Although proprietary knowledge could be given away, the practice of co-opetition continues to hold sway as companies realize that development costs and risks can be shared, even with rivals. In the sample, 74 companies were cooperating with domestic rivals, 47 with foreign companies and 19 companies were bold enough to engage in co-opetition domestically and abroad.
In Internationalizing R&D Co-Opetition: Dress for the Dance With the Devil, Schmiele and Sofka explain how companies engage in co-opetition across borders. “While informal appropriability mechanisms may be sufficient in the home environment, they move toward formal ones (patents) in an international context,” the authors write. “Apparently this provides them with the means to make the relevant knowledge visible, traceable and defendable.”
The international context adds uncertainty to the co-opetition process. So legal forms of IPR protections, such as patents, copyrights and trademarks, help make the terms of the cooperation more explicit and discrete. Indeed, Schmiele points out, “firms will tend to rely on formal forms of IPR [protections] when they cooperate since secrecy is not the most suitable strategy when working together. In addition [formal methods] are defendable in court and signal the knowledge that is possessed by a company.”
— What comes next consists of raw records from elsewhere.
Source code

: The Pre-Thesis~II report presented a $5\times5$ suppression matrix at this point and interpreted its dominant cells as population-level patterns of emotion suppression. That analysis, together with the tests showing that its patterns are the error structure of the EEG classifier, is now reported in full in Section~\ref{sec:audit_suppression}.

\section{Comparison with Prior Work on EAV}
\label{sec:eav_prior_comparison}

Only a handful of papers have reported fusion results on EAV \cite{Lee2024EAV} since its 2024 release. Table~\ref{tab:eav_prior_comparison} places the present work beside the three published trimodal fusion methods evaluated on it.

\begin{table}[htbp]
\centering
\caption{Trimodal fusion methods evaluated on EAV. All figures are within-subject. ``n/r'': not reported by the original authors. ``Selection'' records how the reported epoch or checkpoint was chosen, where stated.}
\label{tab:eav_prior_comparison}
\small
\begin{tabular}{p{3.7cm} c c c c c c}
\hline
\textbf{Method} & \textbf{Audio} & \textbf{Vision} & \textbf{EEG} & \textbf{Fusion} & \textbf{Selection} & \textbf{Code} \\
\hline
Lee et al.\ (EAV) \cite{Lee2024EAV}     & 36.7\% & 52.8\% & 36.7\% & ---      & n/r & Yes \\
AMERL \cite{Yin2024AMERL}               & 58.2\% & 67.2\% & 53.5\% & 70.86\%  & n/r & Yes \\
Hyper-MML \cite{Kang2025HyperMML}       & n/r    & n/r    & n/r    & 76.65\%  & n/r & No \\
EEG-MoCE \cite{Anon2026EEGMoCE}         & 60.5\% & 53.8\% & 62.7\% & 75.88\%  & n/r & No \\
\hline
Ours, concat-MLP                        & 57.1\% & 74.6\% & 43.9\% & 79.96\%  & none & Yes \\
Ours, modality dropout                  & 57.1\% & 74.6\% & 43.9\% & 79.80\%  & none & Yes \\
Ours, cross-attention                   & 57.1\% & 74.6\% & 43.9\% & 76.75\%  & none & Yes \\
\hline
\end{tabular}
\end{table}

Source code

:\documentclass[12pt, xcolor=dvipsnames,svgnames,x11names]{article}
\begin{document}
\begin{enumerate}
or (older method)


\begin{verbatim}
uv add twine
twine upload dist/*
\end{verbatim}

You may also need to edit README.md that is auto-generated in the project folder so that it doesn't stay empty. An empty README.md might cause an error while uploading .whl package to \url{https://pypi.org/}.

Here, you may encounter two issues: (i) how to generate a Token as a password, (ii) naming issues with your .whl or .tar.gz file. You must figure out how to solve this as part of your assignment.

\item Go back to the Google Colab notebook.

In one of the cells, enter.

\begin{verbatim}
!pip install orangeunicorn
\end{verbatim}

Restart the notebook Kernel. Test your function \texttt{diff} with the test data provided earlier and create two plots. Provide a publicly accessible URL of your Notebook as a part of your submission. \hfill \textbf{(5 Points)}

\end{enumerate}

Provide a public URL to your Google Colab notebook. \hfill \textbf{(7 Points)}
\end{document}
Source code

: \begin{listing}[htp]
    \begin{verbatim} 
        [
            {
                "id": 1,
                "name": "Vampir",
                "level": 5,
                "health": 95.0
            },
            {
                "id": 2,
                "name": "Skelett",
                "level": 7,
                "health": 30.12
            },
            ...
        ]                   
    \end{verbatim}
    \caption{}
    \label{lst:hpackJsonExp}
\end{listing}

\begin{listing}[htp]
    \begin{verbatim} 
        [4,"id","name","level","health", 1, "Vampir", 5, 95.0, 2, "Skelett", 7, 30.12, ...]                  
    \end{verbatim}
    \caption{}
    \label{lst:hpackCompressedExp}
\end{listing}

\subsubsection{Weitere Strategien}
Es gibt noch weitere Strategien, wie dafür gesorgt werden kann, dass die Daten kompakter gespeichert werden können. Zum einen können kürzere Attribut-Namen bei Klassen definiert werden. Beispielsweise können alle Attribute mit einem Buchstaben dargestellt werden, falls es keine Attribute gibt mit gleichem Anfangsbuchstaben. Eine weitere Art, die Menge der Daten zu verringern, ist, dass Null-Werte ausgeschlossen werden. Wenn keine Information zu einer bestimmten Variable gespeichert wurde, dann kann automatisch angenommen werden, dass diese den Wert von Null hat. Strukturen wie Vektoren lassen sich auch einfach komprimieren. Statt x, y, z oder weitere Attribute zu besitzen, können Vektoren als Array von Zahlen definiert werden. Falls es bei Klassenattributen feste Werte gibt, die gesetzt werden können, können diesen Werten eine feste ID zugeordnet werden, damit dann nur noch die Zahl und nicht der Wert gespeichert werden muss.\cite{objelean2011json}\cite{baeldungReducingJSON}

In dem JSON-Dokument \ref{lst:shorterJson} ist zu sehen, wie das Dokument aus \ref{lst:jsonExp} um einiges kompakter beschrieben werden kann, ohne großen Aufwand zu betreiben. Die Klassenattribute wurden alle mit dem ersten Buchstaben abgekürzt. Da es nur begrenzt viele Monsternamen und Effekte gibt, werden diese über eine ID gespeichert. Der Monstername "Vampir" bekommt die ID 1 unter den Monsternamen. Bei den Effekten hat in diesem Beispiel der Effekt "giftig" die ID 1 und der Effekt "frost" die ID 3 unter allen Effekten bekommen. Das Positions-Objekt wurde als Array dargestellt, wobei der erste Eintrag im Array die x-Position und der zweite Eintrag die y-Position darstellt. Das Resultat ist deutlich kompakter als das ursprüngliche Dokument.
In the domestic context, co-opetition can use informal techniques, such as keeping secrets or making designs more complex, because more trust exists in the competitive partnership. Thus, domestic co-opetition is built on personal relationships.
The authors buttress this point by examining the characteristics that make companies more likely to engage in co-opetition. What they found is that smarter work forces, as indicated by the share of employees who have completed higher education, seem to enable more co-opetition. Interestingly, however, that effect is stronger for co-opetition with domestic rivals than with international competitors. “This result is especially surprising as one would assume that educated employees possess superior language skills,” the paper says, which would presumably assist with establishing business relationships overseas.
The authors speculate that this could be because personal relationships, like those developed during university and graduate-level studies, are important for establishing the informal methods of knowledge protection used for domestic co-opetition. “Personal networks are stronger within the country,” explains Schmiele, which makes “teaming up with domestic competitors more likely than with international competitors, because you probably get in touch with the employees from a local competitor more often and therefore get to know them better than with those from the international competitor.”
To bridge borders in the name of co-opetition, it also helps to have experience with collaborations overseas: Companies that collaborated with foreign suppliers and customers were more likely to similarly collaborate with foreign rivals. That familiarity with the process facilitates many kinds of cooperation, Schmiele believes, not limited to joint research and development. Collaborating on industry standards or joint lobbying efforts, for example, are both forms of co-opetition that don’t involve technology development.
However, there was no link between export intensity and international co-opetition, so just doing business over borders doesn’t give the company a boost with foreign co-opetition. The authors intend to broaden the study to cover more European countries to see whether results would be similar in nations that have smaller manufacturing bases or lower export intensities than Germany.